Instead of using simple bounding boxes for rough collision detection, we draw inspiration from Tzionas et al. (2016) and perform accurate and efficient collision detection on the triangle level using bounding volume hierarchies (BVH) (Teschner et al. 2004). This level of detailed detection allows for challenging occlusions with small distances between virtual humans, that can commonly be observed for realistic interactions between real humans. This method is useful not only for inter-person collision detection, but also for self-intersections. This is especially useful for our scenarios, as re-targeting body and hand motion to people of different shapes might result in unrealistic self-penetrations. The method is applicable out of the box, with the only exception that we exclude checks of neighboring body parts that are always or frequently in contact, e.g. upper and lower arm, or the two thighs.

3.2 Scene Generation

3.2.1 Background Texture

For the scene background in the SHOF dataset, we use random indoor images from the LSUN dataset (Yu et al. 2015). This provides a good compromise between simplicity and the complex task of generating varied full 3D environments. We use 417, 597 images from the LSUN categories kitchen, living room, bedroom and dining room. These images are placed as billboards, 9 meters from the camera, and are not affected by the spherical harmonics lighting.

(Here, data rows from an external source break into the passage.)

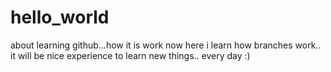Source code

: # hello_world
about learning github...how it is work
now here i learn how branches work..
it will be nice experience to learn new things.. every day :)
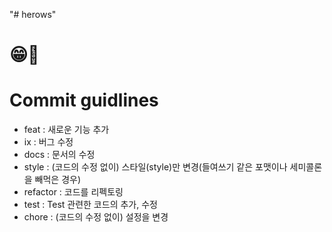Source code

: "# herows" 
# 😁🐣
# Commit guidlines
<ul>
  <li>feat : 새로운 기능 추가<br></li>
  <li>ix : 버그 수정<br></li>
<li>docs : 문서의 수정<br></li>
<li>style : (코드의 수정 없이) 스타일(style)만 변경(들여쓰기 같은 포맷이나 세미콜론을 빼먹은 경우)<br></li>
<li>refactor : 코드를 리펙토링<br></li>
<li>test : Test 관련한 코드의 추가, 수정<br></li>
<li>chore : (코드의 수정 없이) 설정을 변경<br></li>
</ul>


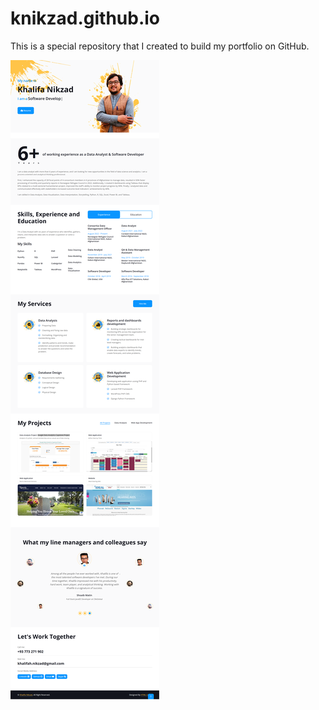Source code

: # knikzad.github.io
This is a special repository that I created to build my portfolio on GitHub.

![Khalifa Nikzad Portfolio](/img/portfolio.png)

In the MHOF dataset, we increase the variability in background appearance, We employ the Sun397 dataset (Xiao et al. 2010) that contains images for 397 highly variable scenes that are both indoor and outdoor, in contrast to LSUN. For quality reasons, we reject all images with resolution smaller than \(512 \times 512\) px, and also reject images that contain humans using Mask-RCNN (He et al. 2017; Abdulla 2017). As a result, we use 30, 222 images, split in 24, 178 for the training set and 3, 022 for each of the validation and test sets. Further, we increase the distance between the camera and background to 12 meters, to increase the space in which the multiple virtual humans can move without colliding frequently with each other, while still being close enough for visual occlusions.

3.2.2 Scene Illumination

We illuminate the bodies with Spherical Harmonics lighting (Green 2003) that defines basis vectors for light directions. This parameterization is useful for randomizing the scene light by randomly sampling the coefficients with a bias towards natural illumination. The coefficients are uniformly sampled between \(-\,0.7\) and 0.7, apart from the ambient illumination, which has a minimum value of 0.3 to avoid extremely dark images, and illumination direction, which is strictly negative to favour illumination coming from above.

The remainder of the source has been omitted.